WORK TO BE COMPLETED:
Below are entries; count each line that holds the word "email" and report the number without any other words.

SOURCE MATERIAL:
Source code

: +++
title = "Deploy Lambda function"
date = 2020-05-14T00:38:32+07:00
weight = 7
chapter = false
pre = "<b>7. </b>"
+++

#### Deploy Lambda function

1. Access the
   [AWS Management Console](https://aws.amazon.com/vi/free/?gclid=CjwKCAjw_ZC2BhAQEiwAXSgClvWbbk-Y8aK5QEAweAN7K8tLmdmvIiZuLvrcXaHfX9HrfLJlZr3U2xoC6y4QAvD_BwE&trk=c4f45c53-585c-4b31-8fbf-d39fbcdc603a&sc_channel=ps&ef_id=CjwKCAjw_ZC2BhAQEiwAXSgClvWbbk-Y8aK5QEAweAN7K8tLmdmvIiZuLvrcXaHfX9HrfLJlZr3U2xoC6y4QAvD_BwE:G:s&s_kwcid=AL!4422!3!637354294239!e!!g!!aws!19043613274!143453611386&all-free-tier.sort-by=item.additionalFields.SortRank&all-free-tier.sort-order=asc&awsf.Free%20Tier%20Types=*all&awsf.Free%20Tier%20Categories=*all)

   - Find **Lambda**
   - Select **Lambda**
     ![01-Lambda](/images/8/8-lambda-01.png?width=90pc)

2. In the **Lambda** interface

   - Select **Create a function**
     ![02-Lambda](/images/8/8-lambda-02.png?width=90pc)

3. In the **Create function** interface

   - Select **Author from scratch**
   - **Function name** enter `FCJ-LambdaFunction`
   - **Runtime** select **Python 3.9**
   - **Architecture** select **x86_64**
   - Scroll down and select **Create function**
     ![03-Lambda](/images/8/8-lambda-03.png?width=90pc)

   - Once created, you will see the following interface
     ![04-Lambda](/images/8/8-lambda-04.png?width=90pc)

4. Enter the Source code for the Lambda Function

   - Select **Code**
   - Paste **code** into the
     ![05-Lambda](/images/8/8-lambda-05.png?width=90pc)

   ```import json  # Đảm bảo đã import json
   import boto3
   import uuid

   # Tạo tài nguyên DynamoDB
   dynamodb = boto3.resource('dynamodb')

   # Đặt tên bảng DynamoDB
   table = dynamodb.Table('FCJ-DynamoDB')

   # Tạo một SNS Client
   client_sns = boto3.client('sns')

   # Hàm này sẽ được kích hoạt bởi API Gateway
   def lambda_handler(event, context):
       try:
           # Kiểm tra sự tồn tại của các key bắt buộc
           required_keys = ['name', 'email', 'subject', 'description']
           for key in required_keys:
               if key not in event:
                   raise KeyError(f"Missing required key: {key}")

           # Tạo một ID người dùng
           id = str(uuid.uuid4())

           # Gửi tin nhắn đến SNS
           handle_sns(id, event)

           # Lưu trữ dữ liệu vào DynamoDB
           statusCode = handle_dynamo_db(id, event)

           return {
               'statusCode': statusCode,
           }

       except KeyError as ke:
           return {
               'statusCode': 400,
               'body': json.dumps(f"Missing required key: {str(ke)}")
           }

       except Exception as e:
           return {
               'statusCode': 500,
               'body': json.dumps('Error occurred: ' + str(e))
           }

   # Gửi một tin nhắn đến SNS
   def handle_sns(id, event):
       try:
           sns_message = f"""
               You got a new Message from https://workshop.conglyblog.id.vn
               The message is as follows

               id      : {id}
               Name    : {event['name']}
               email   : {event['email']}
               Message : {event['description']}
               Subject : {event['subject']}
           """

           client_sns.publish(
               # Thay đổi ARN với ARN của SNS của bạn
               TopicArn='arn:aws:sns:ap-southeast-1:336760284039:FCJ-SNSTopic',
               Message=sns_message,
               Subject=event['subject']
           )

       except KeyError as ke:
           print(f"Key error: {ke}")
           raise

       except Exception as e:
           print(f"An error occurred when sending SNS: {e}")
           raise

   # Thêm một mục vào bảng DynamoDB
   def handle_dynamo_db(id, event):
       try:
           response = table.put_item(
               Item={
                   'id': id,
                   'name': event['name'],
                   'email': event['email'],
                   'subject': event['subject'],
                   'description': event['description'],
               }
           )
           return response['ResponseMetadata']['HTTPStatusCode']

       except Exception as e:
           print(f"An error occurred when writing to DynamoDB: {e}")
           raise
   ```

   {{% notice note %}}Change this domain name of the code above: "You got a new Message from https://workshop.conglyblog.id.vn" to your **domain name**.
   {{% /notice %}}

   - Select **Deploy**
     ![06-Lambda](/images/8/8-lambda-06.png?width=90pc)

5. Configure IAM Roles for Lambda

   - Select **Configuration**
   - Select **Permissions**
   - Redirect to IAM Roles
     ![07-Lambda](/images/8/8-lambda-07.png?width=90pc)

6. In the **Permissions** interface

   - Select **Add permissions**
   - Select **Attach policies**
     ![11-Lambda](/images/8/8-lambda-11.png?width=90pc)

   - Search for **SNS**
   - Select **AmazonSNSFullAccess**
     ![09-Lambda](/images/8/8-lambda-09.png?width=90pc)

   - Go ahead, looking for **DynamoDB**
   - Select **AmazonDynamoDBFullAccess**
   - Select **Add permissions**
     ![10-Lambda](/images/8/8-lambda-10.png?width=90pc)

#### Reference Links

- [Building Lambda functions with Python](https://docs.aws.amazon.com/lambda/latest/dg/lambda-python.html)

RESPONSE BOX:
3